Premiers combats importants entre kurdes et pro Assad en Syrie (Reuters)

De violents combats ont éclaté Samedi 17 Janvier 2015 entre des miliciens kurdes syriens et les forces de Bachar al Assad dans une ville du nord-est de la Syrie, une première depuis le début de la guerre civile il y a bientôt quatre ans, a-t-on appris de sources kurdes et auprès de l'OSDH.

Les forces gouvernementales et les miliciens kurdes, principalement les unités de protection du peuple (YPG) qui défendent la ville de Kobani contre les djihadistes de l'Etat Islamique, ont jusqu'à présent cohabité dans le nord-est de la Syrie, luttant en priorité contre les différents groupes rebelles.

Mais, samedi, la situation a dégénéré à Hassakeh après que des soldats syriens et des miliciens pro-Assad ont investi des bâtiments dans une zone que les deux camps avaient convenu de démilitariser, rapporte l'Observatoire Syrien des Droits de l'Homme (OSDH), proche de l'opposition.

« Il y a des combats dans de nombreux quartiers d'Hassakeh », a déclaré Rami Abdelrahman, le directeur de l'OSDH.

L'armée syrienne a bombardé trois zones majoritairement kurdes de la périphérie d'Hassakeh pendant que les miliciens kurdes affrontaient les forces loyalistes dans le centre de la ville, ont rapporté les YPG sur leur site internet.
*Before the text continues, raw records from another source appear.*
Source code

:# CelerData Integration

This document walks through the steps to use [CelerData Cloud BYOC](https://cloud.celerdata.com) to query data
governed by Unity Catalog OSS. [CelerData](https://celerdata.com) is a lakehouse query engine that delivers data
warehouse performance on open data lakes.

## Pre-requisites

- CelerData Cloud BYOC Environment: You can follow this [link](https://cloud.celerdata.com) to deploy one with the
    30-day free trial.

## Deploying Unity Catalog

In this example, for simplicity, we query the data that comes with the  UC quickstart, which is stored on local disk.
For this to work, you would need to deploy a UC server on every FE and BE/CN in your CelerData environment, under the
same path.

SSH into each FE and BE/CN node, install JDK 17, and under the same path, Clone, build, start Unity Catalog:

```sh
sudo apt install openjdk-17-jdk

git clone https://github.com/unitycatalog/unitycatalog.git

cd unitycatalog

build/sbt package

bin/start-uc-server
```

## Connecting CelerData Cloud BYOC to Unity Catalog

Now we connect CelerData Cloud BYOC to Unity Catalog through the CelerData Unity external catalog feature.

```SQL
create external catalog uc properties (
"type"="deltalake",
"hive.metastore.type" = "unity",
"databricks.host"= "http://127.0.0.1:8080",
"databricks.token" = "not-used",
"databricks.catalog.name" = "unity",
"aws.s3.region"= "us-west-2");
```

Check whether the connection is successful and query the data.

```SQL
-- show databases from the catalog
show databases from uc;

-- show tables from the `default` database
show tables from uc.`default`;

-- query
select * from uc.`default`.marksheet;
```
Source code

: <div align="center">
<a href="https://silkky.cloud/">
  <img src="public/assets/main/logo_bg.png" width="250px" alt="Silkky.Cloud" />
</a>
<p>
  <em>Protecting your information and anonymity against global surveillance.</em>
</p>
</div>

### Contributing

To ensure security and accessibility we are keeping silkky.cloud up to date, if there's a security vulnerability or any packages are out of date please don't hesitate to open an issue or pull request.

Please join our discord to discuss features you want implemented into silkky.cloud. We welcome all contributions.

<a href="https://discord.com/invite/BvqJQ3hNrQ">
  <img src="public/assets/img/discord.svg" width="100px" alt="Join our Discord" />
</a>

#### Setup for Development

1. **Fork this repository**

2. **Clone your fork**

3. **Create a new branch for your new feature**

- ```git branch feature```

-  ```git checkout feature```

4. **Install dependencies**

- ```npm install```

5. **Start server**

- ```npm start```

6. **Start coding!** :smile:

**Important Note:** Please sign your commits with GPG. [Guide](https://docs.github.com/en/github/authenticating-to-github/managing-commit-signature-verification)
Des militants kurdes ont mis en ligne des photographies montrant ce qu'ils présentent comme des combattants YPG en train de hisser le drapeau du Kurdistan syrien sur des bâtiments qu'ils auraient pris aux forces gouvernementales.

Damas a affirmé à plusieurs reprises soutenir militairement les forces kurdes qui combattent les djihadistes mais les YPG ont toujours démenti toute coopération avec le régime de Bachar al Assad.

Hassakeh est la grande ville de l'extrémité nord-est de la Syrie, au nord-est de Rakka et à l'ouest de la ville irakienne de Mossoul, deux bastions de l'Etat Islamique.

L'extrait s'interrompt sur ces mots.